Robb Report – Susan Skelly
Salty and I are having a telepathic moment. “I’m not your handbag,” radios the four-metre long Crocodylus porosus, jaw ajar and neatly camouflaged among mangroves prickly with roots. My blunt response: “And I’m not your lunch.”
To cruise along Porosus Creek in the Hunter River on north-western Australia’s Kimberley coast, is to glimpse many members of Salty’s extended family.
There are 23 species of crocodile in the world and Australia harbours two – Crocodylus porosus and Crocodylus johnstoni, saltwater and freshwater respectively, their numbers between 100,000 and 200,000 with salties able to grow to seven metres.
Crocs might be the most fearsome feature of the Kimberley but they are not necessarily the most awesome.
Because the Kimberley is a last frontier, a wilderness that is the essence of Australia. First humans are thought to have arrived here between 40,000 and 60,000 years ago.
The region’s 420,000 square kilometres are home to dramatic rock formations, bracing swimming holes, sculptural mangrove ecosystems, fiery sunsets, and an abundance of rock art.
It’s a complicated coastline which remains uncharted in parts. The maps of the 19th century explorer Phillip Parker King have long been the go-to reference. There are 33 major river systems and 2600 islands. Much of the Kimberley, an area as big as Victoria and Tasmania combined, is inaccessible other than by boat or helicopter. Its rock towers can rise to 12 metres. It’s also a home to hundreds of bird varieties, a breeding ground for the humpback and southern right whales and a haven for green and loggerhead turtles.
Geology nerds love this place. Along with red basalt, granite and dolerite stand three signature sandstones of about 1.8 million years old – Pentecost, Warton and King Leopold the building blocks of 80-metre cliffs that appear as if the outcome of a battle between ancient civilisation and Brutalism.

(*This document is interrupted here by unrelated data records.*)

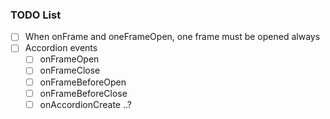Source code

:### TODO List

- [ ] When onFrame and oneFrameOpen, one frame must be opened always
- [ ] Accordion events
    - [ ] onFrameOpen
    - [ ] onFrameClose
    - [ ] onFrameBeforeOpen
    - [ ] onFrameBeforeClose
    - [ ] onAccordionCreate ..?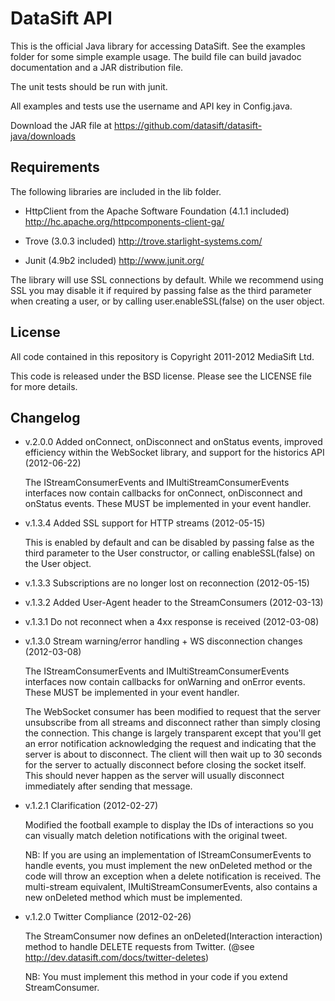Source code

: DataSift API
============

This is the official Java library for accessing DataSift. See the examples
folder for some simple example usage. The build file can build javadoc
documentation and a JAR distribution file.

The unit tests should be run with junit.

All examples and tests use the username and API key in Config.java.

Download the JAR file at https://github.com/datasift/datasift-java/downloads

Requirements
------------

The following libraries are included in the lib folder.

* HttpClient from the Apache Software Foundation (4.1.1 included)
  http://hc.apache.org/httpcomponents-client-ga/

* Trove (3.0.3 included)
  http://trove.starlight-systems.com/

* Junit (4.9b2 included)
  http://www.junit.org/

The library will use SSL connections by default. While we recommend using SSL
you may disable it if required by passing false as the third parameter when
creating a user, or by calling user.enableSSL(false) on the user object.

License
-------

All code contained in this repository is Copyright 2011-2012 MediaSift Ltd.

This code is released under the BSD license. Please see the LICENSE file for
more details.

Changelog
---------

* v.2.0.0 Added onConnect, onDisconnect and onStatus events, improved
          efficiency within the WebSocket library, and support for the
          historics API (2012-06-22)

  The IStreamConsumerEvents and IMultiStreamConsumerEvents interfaces now
  contain callbacks for onConnect, onDisconnect and onStatus events. These
  MUST be implemented in your event handler.

* v.1.3.4 Added SSL support for HTTP streams (2012-05-15)

  This is enabled by default and can be disabled by passing false as the third
  parameter to the User constructor, or calling enableSSL(false) on the User
  object.

* v.1.3.3 Subscriptions are no longer lost on reconnection (2012-05-15)

* v.1.3.2 Added User-Agent header to the StreamConsumers (2012-03-13)

* v.1.3.1 Do not reconnect when a 4xx response is received (2012-03-08)

* v.1.3.0 Stream warning/error handling + WS disconnection changes (2012-03-08)

  The IStreamConsumerEvents and IMultiStreamConsumerEvents interfaces now
  contain callbacks for onWarning and onError events. These MUST be implemented
  in your event handler.
  
  The WebSocket consumer has been modified to request that the server
  unsubscribe from all streams and disconnect rather than simply closing
  the connection. This change is largely transparent except that you'll get
  an error notification acknowledging the request and indicating that the
  server is about to disconnect. The client will then wait up to 30 seconds
  for the server to actually disconnect before closing the socket itself. This
  should never happen as the server will usually disconnect immediately after
  sending that message.

* v.1.2.1 Clarification (2012-02-27)

  Modified the football example to display the IDs of interactions so you can
  visually match deletion notifications with the original tweet.
  
  NB: If you are using an implementation of IStreamConsumerEvents to handle
  events, you must implement the new onDeleted method or the code will throw
  an exception when a delete notification is received. The multi-stream
  equivalent, IMultiStreamConsumerEvents, also contains a new onDeleted
  method which must be implemented.

* v.1.2.0 Twitter Compliance (2012-02-26)

  The StreamConsumer now defines an onDeleted(Interaction interaction) method
  to handle DELETE requests from Twitter.
  (@see http://dev.datasift.com/docs/twitter-deletes)

  NB: You must implement this method in your code if you extend StreamConsumer.

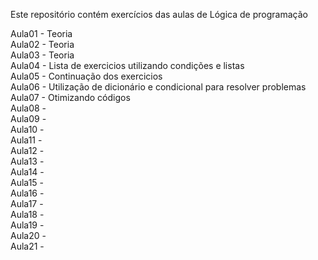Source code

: Este repositório contém exercícios das aulas de Lógica de programação

Aula01 - Teoria<br>
Aula02 - Teoria<br>
Aula03 - Teoria<br>
Aula04 - Lista de exercicios utilizando condições e listas<br>
Aula05 - Continuação dos exercicios<br>
Aula06 - Utilização de dicionário e condicional para resolver problemas<br>
Aula07 - Otimizando códigos<br>
Aula08 -<br>
Aula09 -<br>
Aula10 -<br>
Aula11 -<br>
Aula12 -<br>
Aula13 -<br>
Aula14 -<br>
Aula15 -<br>
Aula16 -<br>
Aula17 -<br>
Aula18 -<br>
Aula19 -<br>
Aula20 -<br>
Aula21 -<br>
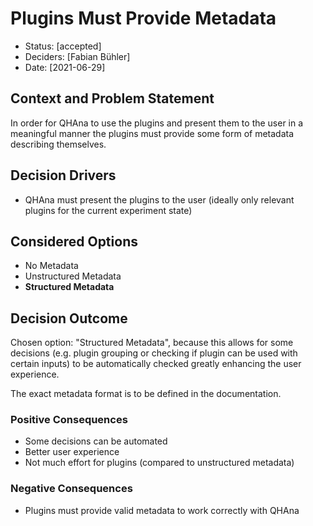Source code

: # Plugins Must Provide Metadata

* Status: [accepted]
* Deciders: [Fabian Bühler]
* Date: [2021-06-29]

## Context and Problem Statement

In order for QHAna to use the plugins and present them to the user in a meaningful manner the plugins must provide some form of metadata describing themselves.

## Decision Drivers

* QHAna must present the plugins to the user (ideally only relevant plugins for the current experiment state)

## Considered Options

* No Metadata
* Unstructured Metadata
* **Structured Metadata**

## Decision Outcome

Chosen option: "Structured Metadata", because this allows for some decisions (e.g. plugin grouping or checking if plugin can be used with certain inputs) to be automatically checked greatly enhancing the user experience.

The exact metadata format is to be defined in the documentation.

### Positive Consequences <!-- optional -->

* Some decisions can be automated
* Better user experience
* Not much effort for plugins (compared to unstructured metadata)

### Negative Consequences <!-- optional -->

* Plugins must provide valid metadata to work correctly with QHAna

<!-- markdownlint-disable-file MD013 -->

This is also a region that for years paid its way – its currency the collection of iron ore, gold, diamonds, pearls, zinc, nickel, lead, oil and gas.
One of the best ways to connect with the Kimberley is aboard True North, a 50-metre, 740-tonne adventure cruise ship that can accommodate 36 passengers (18 cabins) in elegant luxury. The seven-night ‘Kimberley Snapshot’ option, which covers 1200 kilometres from Broome north to Wyndham, might imply a speedy date, but it’s one that quickly blossoms into a deep and meaningful love affair.

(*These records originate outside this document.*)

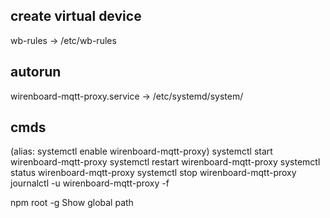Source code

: ##  create virtual device  ##
wb-rules -> /etc/wb-rules

##  autorun  ##
wirenboard-mqtt-proxy.service -> /etc/systemd/system/

##  cmds  ##
(alias: systemctl enable 	wirenboard-mqtt-proxy)
systemctl start 	wirenboard-mqtt-proxy
systemctl restart 	wirenboard-mqtt-proxy
systemctl status 	wirenboard-mqtt-proxy
systemctl stop 		wirenboard-mqtt-proxy
journalctl -u wirenboard-mqtt-proxy -f


npm root -g
Show global path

True North can navigate to places larger cruise ships can’t. The ship’s hardy 90 horsepower tenders – there are six, named for the family of company founder and co-owner Craig Howson OAM – supercharge the action.
There’s fishing at least twice daily, expeditions to see indigenous rock art, rigorous walks, estuary sightseeing, beachcombing, swimming at altitude, picnics beside biblical waterfalls. It helps to be as fit and fearless as the youthful Australian crew who watch us as closely as a female croc watches her eggs.
Clamber over rocks, boulders andspinifex at Red Cone Creek, Kings Cascades and Eagle Falls to reach swimming holes that repay the exertion tenfold. These are Nature’s most styled-up backyards: pools of the softest, purest water fringed with pandanus palms, eucalypts, acacias and boabs, waterfalls with the health benefits of a Vichy shower, rock shelves for sunning like a lazy lizard.
If the tenders can’t deliver, then the chopper will. There’s a helipad on the roof of True North for optional Kimberley Wilderness heli flights. Kimberley veteran Alan Carsten pilots his dishy EC130 Eurocopter over the spectacular Montgomery Reef, King George Falls, the Mitchell Falls, the Buccaneer Archipelago and the Hunter and Prince Regent rivers.
He drops by rocky overhangs rich with examples of what he says are “the biggest Wandjinas I know of”. We fly over St Andrew Island in the St George Basin where a python delineated by crystal stones stretches out on the ground like a prehistoric Andrew Rogers sculpture.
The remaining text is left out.